If you were starting your AI agent team from scratch today, which roles would you hire first? That’s the question James answers in this live session — and he backs it up by showing the actual system running his business right now.

You’ll see the orchestrator (Dean), the four department managers, the three memory layers, and how scheduled tasks run the whole operation overnight while James sleeps. Plus a live walkthrough of the outbound sales pipeline and the YouTube repurposing waterfall.

Step 1 — Start With an Orchestrator, Not Individual Skills

Most people build AI tools the wrong way. They install a skill here, add a plugin there, and then they become the bottleneck — manually deciding which tool to call, in what order, every single time.

The fix is an orchestrator. James calls his Dean. Dean knows every department, every employee, every tool available. When James says “I want 10 more leads” or “publish this video,” Dean figures out which agents are needed and routes the work — without James having to manage the steps.

Think of it like a waterfall with locks. Without an orchestrator, there’s one gate — everything moves in sequence, one task at a time. With an orchestrator who can open five gates at once, work flows in parallel. That’s the difference between a task queue and a real team.

The first hire isn’t a skill. It’s the person who manages all the skills.

Step 2 — Organize Into Departments, Not a Flat List of Skills

Once you have an orchestrator, the next decision is structure. James broke his team into four departments:

  • Marketing Manager — YouTube, social, newsletter, content repurposing
  • Sales Manager — outbound pipeline, CRM, campaigns, launches
  • Education Manager — course structure, live sessions, lesson creation
  • Community Manager — campus engagement, onboarding, daily posts

Each department manager has its own rules, memories, and workflow recipes. When James tells Dean “do the social media for the week,” Dean hands off to the Marketing Manager — who already knows which employees to call, what tools to use, and in what order.
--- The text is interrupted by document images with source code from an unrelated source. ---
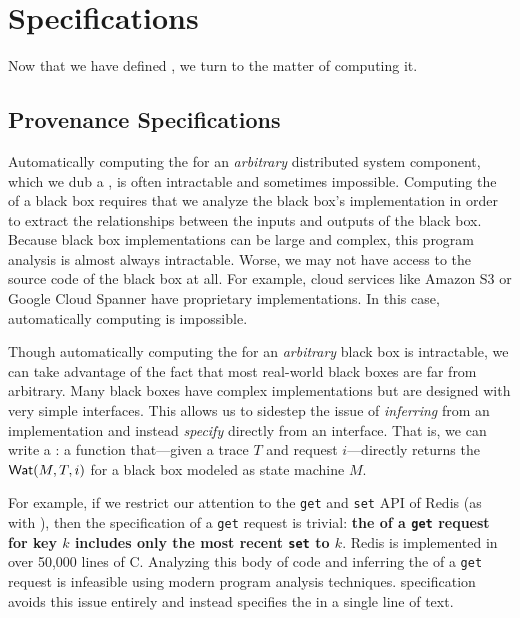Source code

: \section{\WatProvenance{} Specifications}
Now that we have defined \watprovenance{}, we turn to the matter of computing it.

\subsection{Provenance Specifications}
Automatically computing the \watprovenance{} for an \emph{arbitrary}
distributed system component, which we dub a , is often
intractable and sometimes impossible. Computing the \watprovenance{} of a black
box requires that we analyze the black box's implementation in order to extract
the relationships between the inputs and outputs of the black box. Because
black box implementations can be large and complex, this program analysis is
almost always intractable. Worse, we may not have access to the source code of
the black box at all. For example, cloud services like Amazon S3 or Google
Cloud Spanner have proprietary implementations. In this case,
automatically computing \watprovenance{} is impossible.

\newcommand{\kvget}{\texttt{get}}
\newcommand{\kvset}{\texttt{set}}

Though automatically computing the \watprovenance{} for an \emph{arbitrary}
black box is intractable, we can take advantage of the fact that most
real-world black boxes are far from arbitrary. Many black boxes have complex
implementations but are designed with very simple interfaces.  This allows us
to sidestep the issue of \emph{inferring} \watprovenance{} from an
implementation and instead \emph{specify} \watprovenance{} directly from an
interface. That is, we can write a : a
function that---given a trace $T$ and request $i$---directly returns the
\watprovenance{} $\textsf{Wat}(M, T, i)$ for a black box modeled as state machine $M$.

For example, if we restrict our attention to the \kvget{} and \kvset{} API of
Redis (as with ), then the \watprovenance{}
specification of a \kvget{} request is trivial: \textbf{the \watprovenance{} of
a \kvget{} request for key $k$ includes only the most recent \kvset{} to
$k$}. Redis is implemented in over 50,000 lines of C. Analyzing this body of
code and inferring the \watprovenance{} of a \kvget{} request is infeasible
using modern program analysis techniques. \Watprovenance{} specification
avoids this issue entirely and instead specifies the \watprovenance{} in a
single line of text.

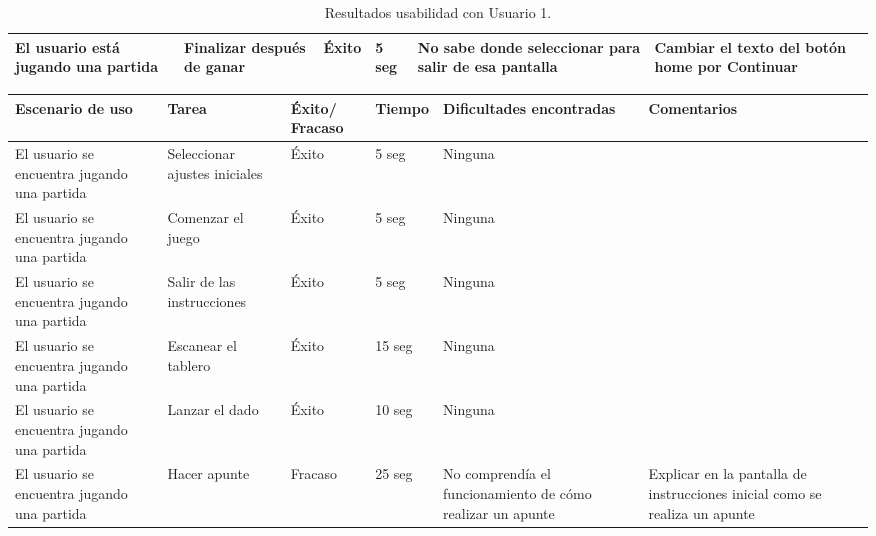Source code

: \begin{table}[!h]
\begin{center}
\begin{tabular}{|p{2.2cm}|p{1.9cm}|p{1.4cm}|p{1.2cm}|p{3.1cm}|p{3.1cm}|}
      \hline
      El usuario está jugando una partida
      & Finalizar después de ganar
      & Éxito
      & 5 seg
      & No sabe donde seleccionar para salir de esa pantalla
      & Cambiar el texto del botón home por Continuar\\

      \hline

    \end{tabular}

    \caption{Resultados usabilidad con Usuario 1.}
    \label{tabla-bocetos-usuario1}

  \end{center}
\end{table}


\begin{table}[h]
  \begin{center}
    \begin{tabular}{|p{2.5cm}|p{1.75cm}|p{1.25cm}|p{1.25cm}|p{2.75cm}|p{3.5cm}|}

      \hline
        \rowcolor{Gray} \textbf{Escenario de uso}
        & \textbf{Tarea}
        & \textbf{Éxito/ Fracaso}
        & \textbf{Tiempo}
        & \textbf{Dificultades encontradas}
        & \textbf{Comentarios}\\

      \hline
      El usuario se encuentra jugando una partida
      & Seleccionar ajustes iniciales
      & Éxito
      & 5 seg
      & Ninguna
      &\\

      \hline
      El usuario se encuentra jugando una partida
      & Comenzar el juego
      & Éxito
      & 5 seg
      & Ninguna
      &\\

      \hline
      El usuario se encuentra jugando una partida
      & Salir de las instrucciones
      & Éxito
      & 5 seg
      & Ninguna
      &\\

      \hline
      El usuario se encuentra jugando una partida
      & Escanear el tablero
      & Éxito
      & 15 seg
      & Ninguna
      &\\

      \hline
      El usuario se encuentra jugando una partida
      & Lanzar el dado
      & Éxito
      & 10 seg
      & Ninguna
      & \\

      \hline
      El usuario se encuentra jugando una partida
      & Hacer apunte
      & Fracaso
      & 25 seg
      & No comprendía el funcionamiento de cómo realizar un apunte
      & Explicar en la pantalla de instrucciones inicial como se realiza un apunte\\


\end{tabular}
\end{center}
\end{table}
You can structure departments by function (like James), by client, or by project. The structure doesn’t matter as much as having one. Without it, you’re still the one deciding which skill to call next.

Step 3 — Build Three Layers of Memory Before You Scale

Agents without memory make the same mistakes over and over. They forget your voice, your customers, your goals. Memory is what turns a smart tool into an actual employee.

There are three layers every AI operating system needs:

Layer 1 — The Static Filing Cabinet. This is the bedrock: ideal customer profile, what you sell, your business goals, what tools are available, who the business serves. It gets set once and re-evaluated regularly. Every agent reads this before doing any work.

Layer 2 — Living Memory (memory.md). Every time an agent completes a task, it logs what worked, what didn’t, and what to remember next time. This is the running operational record — what’s in flight, what was just shipped, what needs follow-up. Claude reads this at the start of every session so it never starts cold.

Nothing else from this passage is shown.